Y la sospecha terrible de que pronto una universidad en Iowa o Arkansas probará que a los colombianos nos pueden robar –Portafolio calculó 20 billones de pesos por año– porque nos pasamos cinco años del total de los años de nuestras vidas haciendo vueltas burocráticas: nuestro infierno será contado en días hábiles.
Quién no es “candidato presidencial” hoy en día: esa es la pregunta. Hasta esta tercera semana de enero un profesor cansado de sus peleas, “¡silencio!”, podría llamarlos a lista así: Barguil, Barreras, Cárdenas, Córdoba, Cristo, De la Calle, Díaz-Granados, Duque, Fajardo, Galán, Iragorri, López Hernández, López Obregón, Morales, Navarro, Ordóñez, Petro, Pinzón, Ramírez, Robledo, Trujillo, Vargas, Zuluaga. Por supuesto, aún faltan dieciséis largos meses para esas elecciones, pero la campaña ha empezado ya porque se busca una persona que respete los acuerdos de paz; que insista en que hoy el gran enemigo de Colombia no son los fantasmas de las Farc, sino los corruptos; que no sea un señor feudal, ni un fanático ladino, ni un fabricante de “posverdades”, ni un heredero de la corrupción de siempre, ni un parásito oficial.
Espero que en la lista final de aspirantes no quepa ningún populista: ningún Maduro, ningún Trump. Pero sobre todo espero, y lo digo como rezando, que de la cuerda propuesta de la senadora Claudia López –de la idea de atar la campaña presidencial a la suerte de una consulta popular contra el hábito de la corrupción, de la idea de armar una coalición alrededor de la vieja idea de que los recursos públicos son sagrados– salga un candidato presidencial con el sentido común de un ciudadano. O sea: una persona que no se resigne a aliarse con esos caciques corruptos que se han tragado vivas sus regiones, e insista en librarnos de esta cultura de sobornadores y de sobornados, pero que también sepa que estamos lejos de haber pasado las páginas de la guerra: que haga de su campaña una campaña contra nuestra violencia.
Contra el secuestro, la extorsión, el reclutamiento de niños. Contra los asesinatos diarios de líderes sociales. Y la espeluznante certeza de que nadie está mirando.

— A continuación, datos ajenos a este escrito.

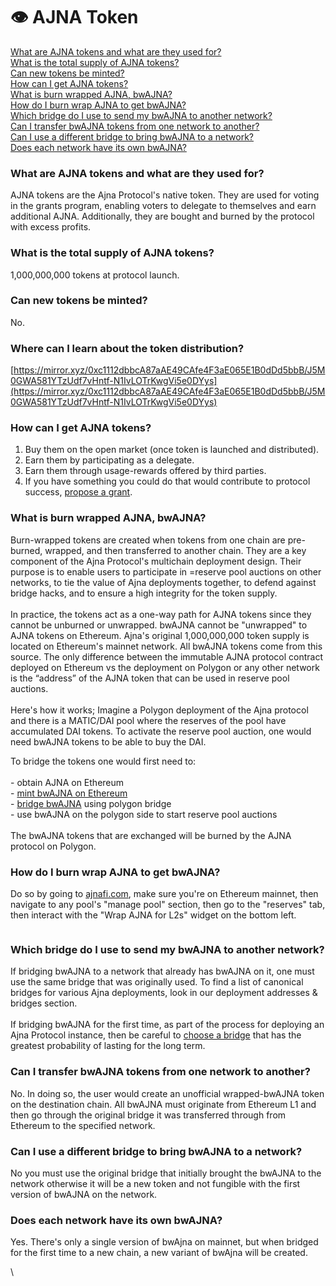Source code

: # 👁️ AJNA Token

[What are AJNA tokens and what are they used for?](ajna-token.md#what-are-ajna-tokens-and-what-are-they-used-for)\
[What is the total supply of AJNA tokens?](ajna-token.md#what-is-the-total-supply-of-ajna-tokens)\
[Can new tokens be minted?](ajna-token.md#can-new-tokens-be-minted)\
[How can I get AJNA tokens?](ajna-token.md#how-can-i-get-ajna-tokens)\
[What is burn wrapped AJNA, bwAJNA?](ajna-token.md#what-is-burn-wrapped-ajna-bwajna)\
[How do I burn wrap AJNA to get bwAJNA?](ajna-token.md#how-do-i-burn-wrap-ajna-to-get-bwajna)\
[Which bridge do I use to send my bwAJNA to another network?](ajna-token.md#which-bridge-do-i-use-to-send-my-bwajna-to-another-network)\
[Can I transfer bwAJNA tokens from one network to another?](ajna-token.md#can-i-transfer-bwajna-tokens-from-one-network-to-another)\
[Can I use a different bridge to bring bwAJNA to a network?](ajna-token.md#can-i-use-a-different-bridge-to-bring-bwajna-to-a-network)\
[Does each network have its own bwAJNA?](ajna-token.md#does-each-network-have-its-own-bwajna)

### What are AJNA tokens and what are they used for?

AJNA tokens are the Ajna Protocol's native token. They are used for voting in the grants program, enabling voters to delegate to themselves and earn additional AJNA. Additionally, they are bought and burned by the protocol with excess profits.

### What is the total supply of AJNA tokens?

1,000,000,000 tokens at protocol launch.

### Can new tokens be minted?

No.

### Where can I learn about the token distribution?

[https://mirror.xyz/0xc1112dbbcA87aAE49CAfe4F3aE065E1B0dDd5bbB/J5M0GWA581YTzUdf7vHntf-N1IvLOTrKwgVi5e0DYys](https://mirror.xyz/0xc1112dbbcA87aAE49CAfe4F3aE065E1B0dDd5bbB/J5M0GWA581YTzUdf7vHntf-N1IvLOTrKwgVi5e0DYys)

### How can I get AJNA tokens?

1. Buy them on the open market (once token is launched and distributed).
2. Earn them by participating as a delegate.
3. Earn them through usage-rewards offered by third parties.
4. If you have something you could do that would contribute to protocol success, [propose a grant](https://forum.ajna.finance/).

### What is burn wrapped AJNA, bwAJNA?

Burn-wrapped tokens are created when tokens from one chain are pre-burned, wrapped, and then transferred to another chain. They are a key component of the Ajna Protocol's multichain deployment design. Their purpose is to enable users to participate in =reserve pool auctions on other networks, to tie the value of Ajna deployments together, to defend against bridge hacks, and to ensure a high integrity for the token supply.\
\
In practice, the tokens act as a one-way path for AJNA tokens since they cannot be unburned or unwrapped. bwAJNA cannot be "unwrapped" to AJNA tokens on Ethereum. Ajna's original 1,000,000,000 token supply is located on Ethereum's mainnet network. All bwAJNA tokens come from this source. The only difference between the immutable AJNA protocol contract deployed on Ethereum vs the deployment on Polygon or any other network is the “address” of the AJNA token that can be used in reserve pool auctions.\
\
Here's how it works; Imagine a Polygon deployment of the Ajna protocol and there is a MATIC/DAI pool where the reserves of the pool have accumulated DAI tokens. To activate the reserve pool auction, one would need bwAJNA tokens to be able to buy the DAI.

To bridge the tokens one would first need to:\
\
\- obtain AJNA on Ethereum\
\- [mint bwAJNA on Ethereum](ajna-token.md#how-do-i-burn-wrap-ajna-to-get-bwajna)\
\- [bridge bwAJNA](ajna-token.md#which-bridge-do-i-use-to-send-my-bwajna-to-another-network) using polygon bridge\
\- use bwAJNA on the polygon side to start reserve pool auctions\
\
The bwAJNA tokens that are exchanged will be burned by the AJNA protocol on Polygon.

### How do I burn wrap AJNA to get bwAJNA?

Do so by going to [ajnafi.com](https://www.ajnafi.com), make sure you're on Ethereum mainnet, then navigate to any pool's "manage pool" section, then go to the "reserves" tab, then interact with the "Wrap AJNA for L2s" widget on the bottom left.

<figure><img src="https://lh7-us.googleusercontent.com/kFlR7WtT1lC6xgYFYO7LlNFjqhI8tQ9VS7m4hc3VTyCLA_crNz-G1RixA9meMoPKCse1TLmGJfU2ajKYXigLUNUZlgR3BtUsYBMvzgM-tNLw_mm5FXo-itINmZ4BhThlPQoHu0DUoTHOsKx0oKY1L3Q" alt=""><figcaption></figcaption></figure>

### Which bridge do I use to send my bwAJNA to another network?

If bridging bwAJNA to a network that already has bwAJNA on it, one must use the same bridge that was originally used. To find a list of canonical bridges for various Ajna deployments, look in our deployment addresses & bridges section.\
\
If bridging bwAJNA for the first time, as part of the process for deploying an Ajna Protocol instance, then be careful to [choose a bridge](https://l2beat.com/bridges/summary) that has the greatest probability of lasting for the long term.

### Can I transfer bwAJNA tokens from one network to another?

No. In doing so, the user would create an unofficial wrapped-bwAJNA token on the destination chain. All bwAJNA must originate from Ethereum L1 and then go through the original bridge it was transferred through from Ethereum to the specified network.

### Can I use a different bridge to bring bwAJNA to a network?

No you must use the original bridge that initially brought the bwAJNA to the network otherwise it will be a new token and not fungible with the first version of bwAJNA on the network.

### Does each network have its own bwAJNA?

Yes. There's only a single version of bwAjna on mainnet, but when bridged for the first time to a new chain, a new variant of bwAjna will be created.

\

Son los dos mandamientos de la ley de Dios que hay que cumplir: no robar, no matar. Pero en Colombia no solo ha sido una proeza cumplirlos, sino que incumplirlos ha sido una política que por momentos se ha tomado ciertas oficinas del Estado. Así que se busca para presidente a un equipo que no caiga en la tentación del mesianismo, ni vea el país con el deseo, ni repita el error de declarar indecente a quien no esté de su lado, como ocurrió en la emberracada y aleccionadora campaña del 2010, sino que sepa transmitir que estamos a tiempo de enmendarnos: matar puede ser imposible; robar lo público puede ser robarse.